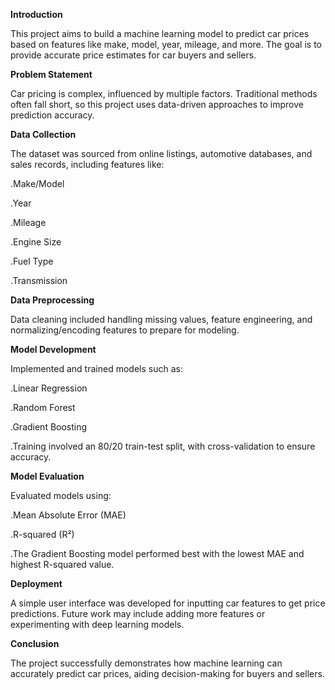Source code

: **Introduction**

This project aims to build a machine learning model to predict car prices based on features like make, model, year, mileage, and more. The goal is to provide accurate price estimates for car buyers and sellers.

**Problem Statement**

Car pricing is complex, influenced by multiple factors. Traditional methods often fall short, so this project uses data-driven approaches to improve prediction accuracy.

**Data Collection**

The dataset was sourced from online listings, automotive databases, and sales records, including features like:

.Make/Model

.Year

.Mileage

.Engine Size

.Fuel Type

.Transmission

**Data Preprocessing**

Data cleaning included handling missing values, feature engineering, and normalizing/encoding features to prepare for modeling.

**Model Development**

Implemented and trained models such as:

.Linear Regression

.Random Forest

.Gradient Boosting

.Training involved an 80/20 train-test split, with cross-validation to ensure accuracy.

**Model Evaluation**

Evaluated models using:

.Mean Absolute Error (MAE)

.R-squared (R²)

.The Gradient Boosting model performed best with the lowest MAE and highest R-squared value.

**Deployment**

A simple user interface was developed for inputting car features to get price predictions. Future work may include adding more features or experimenting with deep learning models.

**Conclusion**

The project successfully demonstrates how machine learning can accurately predict car prices, aiding decision-making for buyers and sellers.

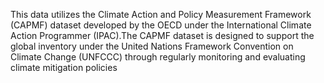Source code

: This data utilizes the Climate Action and Policy Measurement Framework (CAPMF) dataset developed by the OECD under the International Climate Action Programmer (IPAC).The CAPMF dataset is designed to support the global inventory under the United Nations Framework Convention on Climate Change (UNFCCC) through regularly monitoring and evaluating climate mitigation policies
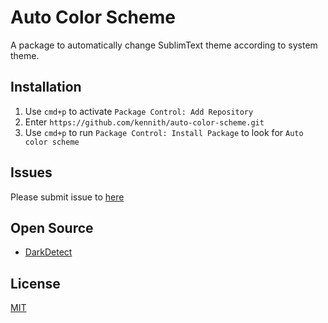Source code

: # Auto Color Scheme

A package to automatically change SublimText theme according to system theme.

## Installation

1. Use `cmd+p` to activate `Package Control: Add Repository`
2. Enter `https://github.com/kennith/auto-color-scheme.git` 
3. Use `cmd+p` to run `Package Control: Install Package` to look for `Auto color scheme`

## Issues

Please submit issue to [here](https://github.com/kennith/auto-color-scheme/issues)

## Open Source

- [DarkDetect](https://pypi.org/project/darkdetect/)

## License
[MIT](https://choosealicense.com/licenses/mit/)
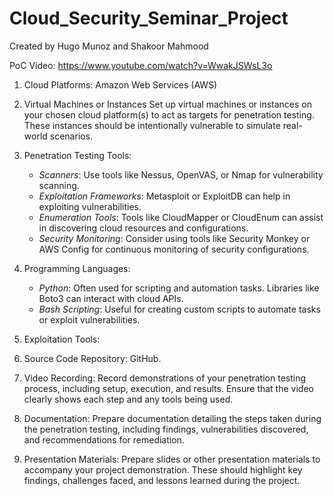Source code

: # Cloud_Security_Seminar_Project

Created by Hugo Munoz and Shakoor Mahmood

PoC Video:
https://www.youtube.com/watch?v=WwakJSWsL3o
1. Cloud Platforms: Amazon Web Services (AWS)

2. Virtual Machines or Instances Set up virtual machines or instances on your chosen cloud platform(s) to act as targets for penetration testing. These instances should be intentionally vulnerable to simulate real-world scenarios.

3. Penetration Testing Tools:
   - *Scanners*: Use tools like Nessus, OpenVAS, or Nmap for vulnerability scanning.
   - *Exploitation Frameworks*: Metasploit or ExploitDB can help in exploiting vulnerabilities.
   - *Enumeration Tools*: Tools like CloudMapper or CloudEnum can assist in discovering cloud resources and configurations.
   - *Security Monitoring*: Consider using tools like Security Monkey or AWS Config for continuous monitoring of security configurations.

4. Programming Languages:
   - *Python*: Often used for scripting and automation tasks. Libraries like Boto3 can interact with cloud APIs.
   - *Bash Scripting*: Useful for creating custom scripts to automate tasks or exploit vulnerabilities.

5. Exploitation Tools:

6. Source Code Repository: GitHub.

7. Video Recording: Record demonstrations of your penetration testing process, including setup, execution, and results. Ensure that the video clearly shows each step and any tools being used.

8. Documentation: Prepare documentation detailing the steps taken during the penetration testing, including findings, vulnerabilities discovered, and recommendations for remediation.

9. Presentation Materials: Prepare slides or other presentation materials to accompany your project demonstration. These should highlight key findings, challenges faced, and lessons learned during the project.
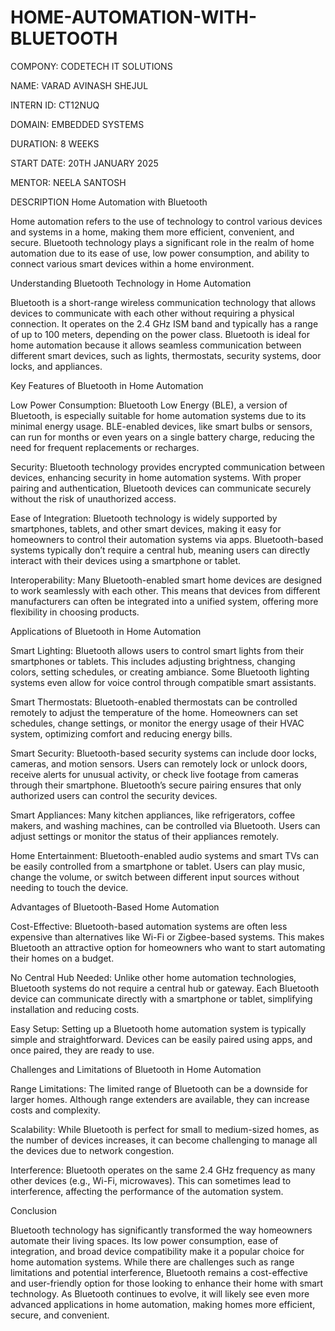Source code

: # HOME-AUTOMATION-WITH-BLUETOOTH
 
COMPONY: CODETECH IT SOLUTIONS

NAME: VARAD AVINASH SHEJUL

INTERN ID: CT12NUQ

DOMAIN: EMBEDDED SYSTEMS

DURATION: 8 WEEKS

START DATE: 20TH JANUARY 2025

MENTOR: NEELA SANTOSH

DESCRIPTION
Home Automation with Bluetooth

Home automation refers to the use of technology to control various devices and systems in a home, making them more efficient, convenient, and secure. Bluetooth technology plays a significant role in the realm of home automation due to its ease of use, low power consumption, and ability to connect various smart devices within a home environment.

Understanding Bluetooth Technology in Home Automation

Bluetooth is a short-range wireless communication technology that allows devices to communicate with each other without requiring a physical connection. It operates on the 2.4 GHz ISM band and typically has a range of up to 100 meters, depending on the power class. Bluetooth is ideal for home automation because it allows seamless communication between different smart devices, such as lights, thermostats, security systems, door locks, and appliances.

Key Features of Bluetooth in Home Automation

Low Power Consumption: Bluetooth Low Energy (BLE), a version of Bluetooth, is especially suitable for home automation systems due to its minimal energy usage. BLE-enabled devices, like smart bulbs or sensors, can run for months or even years on a single battery charge, reducing the need for frequent replacements or recharges.

Security: Bluetooth technology provides encrypted communication between devices, enhancing security in home automation systems. With proper pairing and authentication, Bluetooth devices can communicate securely without the risk of unauthorized access.

Ease of Integration: Bluetooth technology is widely supported by smartphones, tablets, and other smart devices, making it easy for homeowners to control their automation systems via apps. Bluetooth-based systems typically don’t require a central hub, meaning users can directly interact with their devices using a smartphone or tablet.

Interoperability: Many Bluetooth-enabled smart home devices are designed to work seamlessly with each other. This means that devices from different manufacturers can often be integrated into a unified system, offering more flexibility in choosing products.

Applications of Bluetooth in Home Automation

Smart Lighting: Bluetooth allows users to control smart lights from their smartphones or tablets. This includes adjusting brightness, changing colors, setting schedules, or creating ambiance. Some Bluetooth lighting systems even allow for voice control through compatible smart assistants.

Smart Thermostats: Bluetooth-enabled thermostats can be controlled remotely to adjust the temperature of the home. Homeowners can set schedules, change settings, or monitor the energy usage of their HVAC system, optimizing comfort and reducing energy bills.

Smart Security: Bluetooth-based security systems can include door locks, cameras, and motion sensors. Users can remotely lock or unlock doors, receive alerts for unusual activity, or check live footage from cameras through their smartphone. Bluetooth’s secure pairing ensures that only authorized users can control the security devices.

Smart Appliances: Many kitchen appliances, like refrigerators, coffee makers, and washing machines, can be controlled via Bluetooth. Users can adjust settings or monitor the status of their appliances remotely.

Home Entertainment: Bluetooth-enabled audio systems and smart TVs can be easily controlled from a smartphone or tablet. Users can play music, change the volume, or switch between different input sources without needing to touch the device.

Advantages of Bluetooth-Based Home Automation

Cost-Effective: Bluetooth-based automation systems are often less expensive than alternatives like Wi-Fi or Zigbee-based systems. This makes Bluetooth an attractive option for homeowners who want to start automating their homes on a budget.

No Central Hub Needed: Unlike other home automation technologies, Bluetooth systems do not require a central hub or gateway. Each Bluetooth device can communicate directly with a smartphone or tablet, simplifying installation and reducing costs.

Easy Setup: Setting up a Bluetooth home automation system is typically simple and straightforward. Devices can be easily paired using apps, and once paired, they are ready to use.

Challenges and Limitations of Bluetooth in Home Automation

Range Limitations: The limited range of Bluetooth can be a downside for larger homes. Although range extenders are available, they can increase costs and complexity.

Scalability: While Bluetooth is perfect for small to medium-sized homes, as the number of devices increases, it can become challenging to manage all the devices due to network congestion.

Interference: Bluetooth operates on the same 2.4 GHz frequency as many other devices (e.g., Wi-Fi, microwaves). This can sometimes lead to interference, affecting the performance of the automation system.

Conclusion

Bluetooth technology has significantly transformed the way homeowners automate their living spaces. Its low power consumption, ease of integration, and broad device compatibility make it a popular choice for home automation systems. While there are challenges such as range limitations and potential interference, Bluetooth remains a cost-effective and user-friendly option for those looking to enhance their home with smart technology. As Bluetooth continues to evolve, it will likely see even more advanced applications in home automation, making homes more efficient, secure, and convenient.
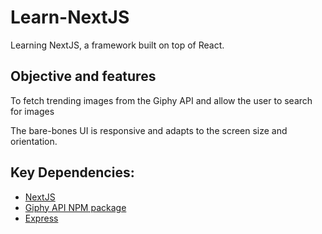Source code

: # Learn-NextJS
Learning NextJS, a framework built on top of React.

## Objective and features
To fetch trending images from the Giphy API and allow the user to search for images

The bare-bones UI is responsive and adapts to the screen size and orientation.

## Key Dependencies:
* [NextJS](https://nextjs.org)
* [Giphy API NPM package](https://www.npmjs.com/package/giphy-api)
* [Express](https://expressjs.com)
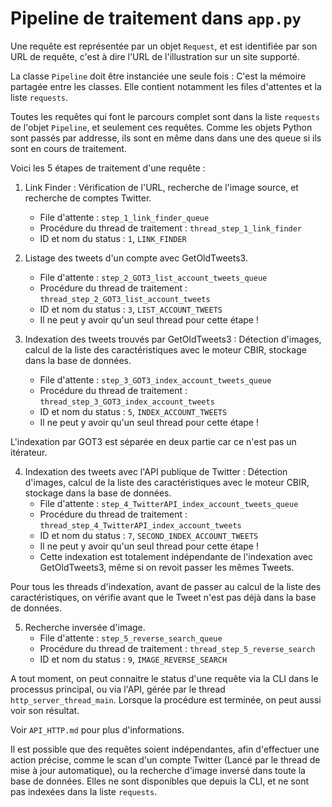 # Pipeline de traitement dans `app.py`

Une requête est représentée par un objet `Request`, et est identifiée par son URL de requête, c'est à dire l'URL de l'illustration sur un site supporté.

La classe `Pipeline` doit être instanciée une seule fois : C'est la mémoire partagée entre les classes. Elle contient notamment les files d'attentes et la liste `requests`.

Toutes les requêtes qui font le parcours complet sont dans la liste `requests` de l'objet `Pipeline`, et seulement ces requêtes. Comme les objets Python sont passés par addresse, ils sont en même dans dans une des queue si ils sont en cours de traitement.

Voici les 5 étapes de traitement d'une requête :

1. Link Finder : Vérification de l'URL, recherche de l'image source, et recherche de comptes Twitter.
   * File d'attente : `step_1_link_finder_queue`
   * Procédure du thread de traitement : `thread_step_1_link_finder`
   * ID et nom du status : `1`, `LINK_FINDER`

2. Listage des tweets d'un compte avec GetOldTweets3.
   * File d'attente : `step_2_GOT3_list_account_tweets_queue`
   * Procédure du thread de traitement : `thread_step_2_GOT3_list_account_tweets`
   * ID et nom du status : `3`, `LIST_ACCOUNT_TWEETS`
   * Il ne peut y avoir qu'un seul thread pour cette étape !

3. Indexation des tweets trouvés par GetOldTweets3 : Détection d'images, calcul de la liste des caractéristiques avec le moteur CBIR, stockage dans la base de données.
   * File d'attente : `step_3_GOT3_index_account_tweets_queue`
   * Procédure du thread de traitement : `thread_step_3_GOT3_index_account_tweets`
   * ID et nom du status : `5`, `INDEX_ACCOUNT_TWEETS`
   * Il ne peut y avoir qu'un seul thread pour cette étape !

L'indexation par GOT3 est séparée en deux partie car ce n'est pas un itérateur.

4. Indexation des tweets avec l'API publique de Twitter : Détection d'images, calcul de la liste des caractéristiques avec le moteur CBIR, stockage dans la base de données.
   * File d'attente : `step_4_TwitterAPI_index_account_tweets_queue`
   * Procédure du thread de traitement : `thread_step_4_TwitterAPI_index_account_tweets`
   * ID et nom du status : `7`, `SECOND_INDEX_ACCOUNT_TWEETS`
   * Il ne peut y avoir qu'un seul thread pour cette étape !
   * Cette indexation est totalement indépendante de l'indexation avec GetOldTweets3, même si on revoit passer les mêmes Tweets.

Pour tous les threads d'indexation, avant de passer au calcul de la liste des caractéristiques, on vérifie avant que le Tweet n'est pas déjà dans la base de données.

5. Recherche inversée d'image.
   * File d'attente : `step_5_reverse_search_queue`
   * Procédure du thread de traitement : `thread_step_5_reverse_search`
   * ID et nom du status : `9`, `IMAGE_REVERSE_SEARCH`

A tout moment, on peut connaitre le status d'une requête via la CLI dans le processus principal, ou via l'API, gérée par le thread `http_server_thread_main`.
Lorsque la procédure est terminée, on peut aussi voir son résultat.

Voir `API_HTTP.md` pour plus d'informations.

Il est possible que des requêtes soient indépendantes, afin d'effectuer une action précise, comme le scan d'un compte Twitter (Lancé par le thread de mise à jour automatique), ou la recherche d'image inversé dans toute la base de données. Elles ne sont disponibles que depuis la CLI, et ne sont pas indexées dans la liste `requests`.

WHAT IS EXPECTED: Scan the data above, please, and give the number of lines where the word "usage" occurs, with no further text.

SOLUTION TO THE EXERCISE: 2